Information supplied =

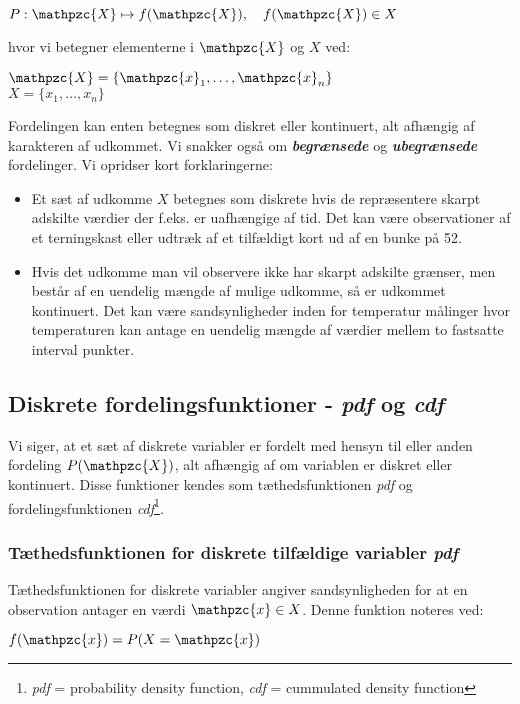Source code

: \documentclass{article}
\newcommand{\mellemrum}{\vspace{2 ex}}
\renewcommand{\mark}[1]{\textit{\textbf{#1}}}
\newcommand{\cent}[1]{ \mellemrum \begin{center} #1\end{center} \mellemrum }
\newcommand{\script}[1]{\mathpzc{#1}}
\begin{document}
	\cent{$P : \script{X} \mapsto f(\script{X}), \quad f(\script{X}) \in X$}
	
	hvor vi betegner elementerne i  $\script{X}$ og $ X $ ved:
	
	\cent{$ \script{X} = \{\script{x}_1,\dots,\script{x}_n\} $ \\ 
	$ X = \{x_1,\dots,x_n\} $}
	
	Fordelingen kan enten betegnes som diskret eller kontinuert, alt afhængig af karakteren af udkommet. Vi snakker også om \mark{begrænsede} og \mark{ubegrænsede} fordelinger. Vi opridser kort forklaringerne:
	\begin{itemize}
		\item Et sæt af udkomme $ X $ betegnes som diskrete hvis de repræsentere skarpt adskilte værdier der f.eks. er uafhængige af tid. Det kan være observationer af et terningskast eller udtræk af et tilfældigt kort ud af en bunke på 52.
		\item Hvis det udkomme man vil observere ikke har skarpt adskilte grænser, men består af en uendelig mængde af mulige udkomme, så er udkommet kontinuert. Det kan være sandsynligheder inden for temperatur målinger hvor temperaturen kan antage en uendelig mængde af værdier mellem to fastsatte interval punkter. 
	\end{itemize}
	
	\subsection{Diskrete fordelingsfunktioner - \textit{pdf} og \textit{cdf}}
	
	Vi siger, at et sæt af diskrete variabler er fordelt med hensyn til eller anden fordeling $ P(\script{X}) $, alt afhængig af om variablen er diskret eller kontinuert. Disse funktioner kendes som tæthedsfunktionen \textit{pdf} og fordelingsfunktionen \textit{cdf}\footnote{\textit{pdf} = probability density function, \textit{cdf} = cummulated density function}.
	
	\subsubsection{Tæthedsfunktionen for diskrete tilfældige variabler \textit{pdf}}
	
	Tæthedsfunktionen for diskrete variabler angiver sandsynligheden for at en observation antager en værdi $\script{x} \in X$. Denne funktion noteres ved:
	
	\cent{$ f(\script{x}) = P(X = \script{x}) $}
	
\end{document}
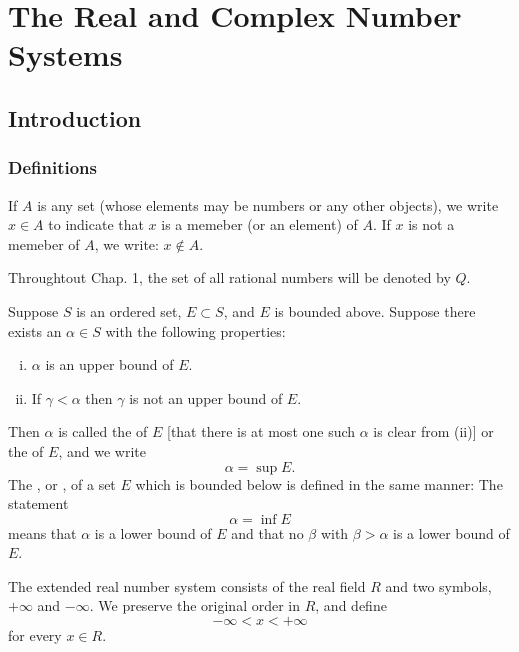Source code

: \chapter{The Real and Complex Number Systems}
\section{Introduction}
\subsection{Definitions}
\begin{definition}
	If $A$ is any set (whose elements may be numbers or any other objects), we write $x \in A$ to indicate that $x$ is a memeber (or an element) of $A$. If $x$ is not a memeber of $A$, we write: $x \notin A$.
\end{definition}

\begin{definition}
	Throughtout Chap. 1, the set of all rational numbers will be denoted by $Q$.
\end{definition}

\begin{definition}\label{def:supinf}
	Suppose $S$ is an ordered set, $E\subset S$, and $E$ is bounded above. Suppose there exists an $\alpha\in S$ with the following properties:
	\begin{enumerate}[(i)]
		\item $\alpha$ is an upper bound of $E$.
		\item If $\gamma <\alpha$ then $\gamma$ is not an upper bound of $E$.
	\end{enumerate}
	Then $\alpha$ is called the {} of $E$ [that there is at most one such $\alpha$ is clear from (ii)] or the {} of $E$, and we write $$\alpha=\sup E.$$ The {}, or {}, of a set $E$ which is bounded below is defined in the same manner: The statement $$\alpha = \inf E$$ means that $\alpha$ is a lower bound of $E$ and that no $\beta$ with $\beta>\alpha$ is a lower bound of $E$.
\end{definition}

\begin{definition}\label{def:infinity}
	The extended real number system consists of the real field $R$ and two symbols, $+\infty$ and $-\infty$. We preserve the original order in $R$, and define $$-\infty<x<+\infty$$ for every $x\in R$.
\end{definition}

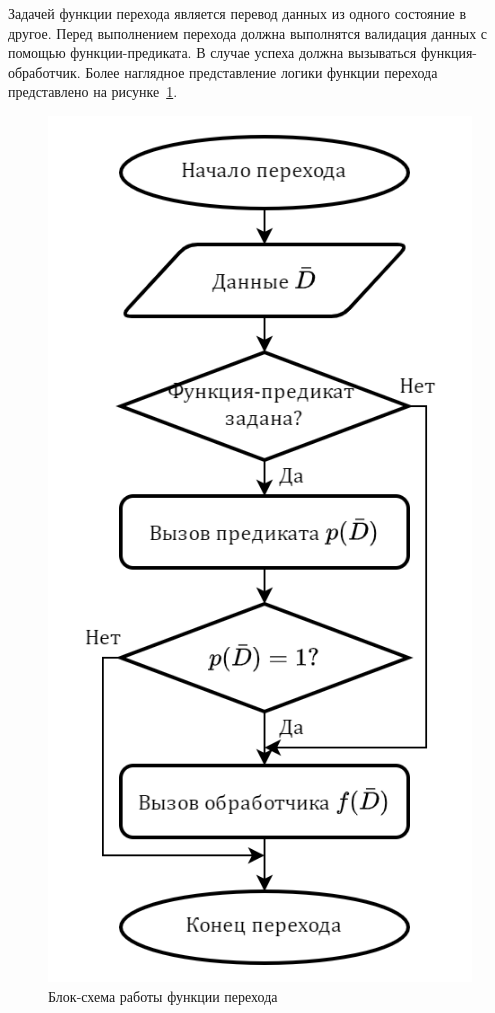 Задачей функции перехода является перевод данных из одного состояние в другое. Перед выполнением перехода должна выполнятся валидация данных с помощью функции-предиката. В случае успеха должна вызываться функция-обработчик. Более наглядное представление логики функции перехода представлено на рисунке~\ref{fig:flowchartTransfer}.

\begin{figure}[!ht]
    \centering
    \includegraphics[height=0.4\textheight]{figures/flowchart.transfer.png}
    \caption{Блок-схема работы функции перехода}
    \label{fig:flowchartTransfer}
\end{figure}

Problem statement =
Give an exact copy of the lines above from the line with "Throughtout Chap. 1, the" up to and including the line with "is an upper bound of $E$.", and leave everything else out.

The answer =
	Throughtout Chap. 1, the set of all rational numbers will be denoted by $Q$.
\end{definition}

\begin{definition}\label{def:supinf}
	Suppose $S$ is an ordered set, $E\subset S$, and $E$ is bounded above. Suppose there exists an $\alpha\in S$ with the following properties:
	\begin{enumerate}[(i)]
		\item $\alpha$ is an upper bound of $E$.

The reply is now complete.